CHD4 is an essential, widely conserved ATP-dependent translocase that is also a broad tumour dependency. In common with other SF2-family chromatin remodelling enzymes, it alters chromatin accessibility by repositioning histone octamers. Besides the helicase and adjacent tandem chromodomains and PHD domains, CHD4 features 1000 residues of N- and C-terminal sequence with unknown structure and function. We demonstrate that these regions regulate CHD4 activity through different mechanisms. An N-terminal intrinsically disordered region (IDR) promotes remodelling integrity in a manner that depends on the composition but not sequence of the IDR. The C-terminal region harbours an auto-inhibitory region that contacts the helicase domain.

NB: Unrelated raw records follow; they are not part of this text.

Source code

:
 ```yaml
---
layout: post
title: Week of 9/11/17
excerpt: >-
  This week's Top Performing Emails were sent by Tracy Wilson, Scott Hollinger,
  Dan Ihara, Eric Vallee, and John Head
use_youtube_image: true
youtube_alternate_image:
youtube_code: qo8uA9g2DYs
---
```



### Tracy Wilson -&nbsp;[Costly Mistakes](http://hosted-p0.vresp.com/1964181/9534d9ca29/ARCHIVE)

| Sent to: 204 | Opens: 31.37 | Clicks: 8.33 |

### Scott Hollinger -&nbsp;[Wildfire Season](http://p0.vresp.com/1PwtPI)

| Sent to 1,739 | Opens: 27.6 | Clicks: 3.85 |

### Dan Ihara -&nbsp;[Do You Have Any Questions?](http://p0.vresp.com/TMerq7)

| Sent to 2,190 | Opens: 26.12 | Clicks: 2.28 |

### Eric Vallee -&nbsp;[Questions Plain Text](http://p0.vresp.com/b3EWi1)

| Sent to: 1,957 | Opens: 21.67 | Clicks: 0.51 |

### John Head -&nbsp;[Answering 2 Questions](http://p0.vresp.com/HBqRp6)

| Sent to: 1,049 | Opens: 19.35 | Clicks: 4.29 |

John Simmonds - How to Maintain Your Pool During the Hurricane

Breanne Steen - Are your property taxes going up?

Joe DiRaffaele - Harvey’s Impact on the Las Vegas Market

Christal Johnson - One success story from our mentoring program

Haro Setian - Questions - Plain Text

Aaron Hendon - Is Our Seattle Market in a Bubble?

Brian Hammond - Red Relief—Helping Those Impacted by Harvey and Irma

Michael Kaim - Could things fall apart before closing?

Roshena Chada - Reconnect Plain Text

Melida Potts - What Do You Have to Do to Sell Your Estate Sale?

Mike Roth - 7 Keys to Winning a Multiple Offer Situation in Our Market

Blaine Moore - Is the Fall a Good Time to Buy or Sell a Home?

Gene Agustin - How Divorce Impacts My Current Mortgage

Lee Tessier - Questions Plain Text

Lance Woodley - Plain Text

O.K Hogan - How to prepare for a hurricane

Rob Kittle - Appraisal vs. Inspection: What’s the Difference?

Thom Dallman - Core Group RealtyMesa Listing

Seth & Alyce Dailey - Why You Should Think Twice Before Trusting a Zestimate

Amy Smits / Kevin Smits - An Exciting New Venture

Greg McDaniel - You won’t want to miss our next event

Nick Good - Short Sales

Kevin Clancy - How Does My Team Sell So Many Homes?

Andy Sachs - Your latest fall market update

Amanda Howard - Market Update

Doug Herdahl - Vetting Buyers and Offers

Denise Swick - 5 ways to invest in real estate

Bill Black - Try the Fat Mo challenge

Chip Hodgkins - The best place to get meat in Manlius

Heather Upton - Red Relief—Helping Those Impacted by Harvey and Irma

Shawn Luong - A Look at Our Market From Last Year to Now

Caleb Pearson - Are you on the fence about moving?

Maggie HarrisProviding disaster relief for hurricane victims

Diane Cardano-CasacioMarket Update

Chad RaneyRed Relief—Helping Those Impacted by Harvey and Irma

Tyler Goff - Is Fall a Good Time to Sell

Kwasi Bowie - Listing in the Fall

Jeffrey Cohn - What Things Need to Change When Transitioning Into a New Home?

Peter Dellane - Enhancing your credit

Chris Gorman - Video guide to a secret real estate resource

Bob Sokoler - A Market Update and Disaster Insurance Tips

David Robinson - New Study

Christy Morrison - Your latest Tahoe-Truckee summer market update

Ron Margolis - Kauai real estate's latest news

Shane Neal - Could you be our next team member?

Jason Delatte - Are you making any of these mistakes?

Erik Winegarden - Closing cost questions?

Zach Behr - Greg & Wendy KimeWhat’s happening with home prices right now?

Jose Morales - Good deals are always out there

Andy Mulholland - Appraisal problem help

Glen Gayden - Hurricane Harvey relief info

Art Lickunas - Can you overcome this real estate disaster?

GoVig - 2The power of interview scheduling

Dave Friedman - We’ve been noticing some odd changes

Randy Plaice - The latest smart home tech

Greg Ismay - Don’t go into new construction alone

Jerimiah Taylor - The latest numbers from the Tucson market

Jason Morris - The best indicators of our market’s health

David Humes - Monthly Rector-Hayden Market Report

Auto-inhibition is relieved by a previously unrecognized C-terminal SANT-SLIDE domain split by ~150 residues of disordered sequence, most likely by binding of this domain to substrate DNA. Our data shed light on CHD4 regulation and reveal strong mechanistic commonality between CHD family members, as well as with ISWI-family remodellers.

Suggested Citation

  • Yichen Zhong & Hakimeh Moghaddas Sani & Bishnu P. Paudel & Jason K. K. Low & Ana P. G. Silva & Stefan Mueller & Chandrika Deshpande & Santosh Panjikar & Xavier J. Reid & Max J. Bedward & Antoine M. Oi, 2022. "The role of auxiliary domains in modulating CHD4 activity suggests mechanistic commonality between enzyme families," Nature Communications, Nature, vol. 13(1), pages 1-17, December.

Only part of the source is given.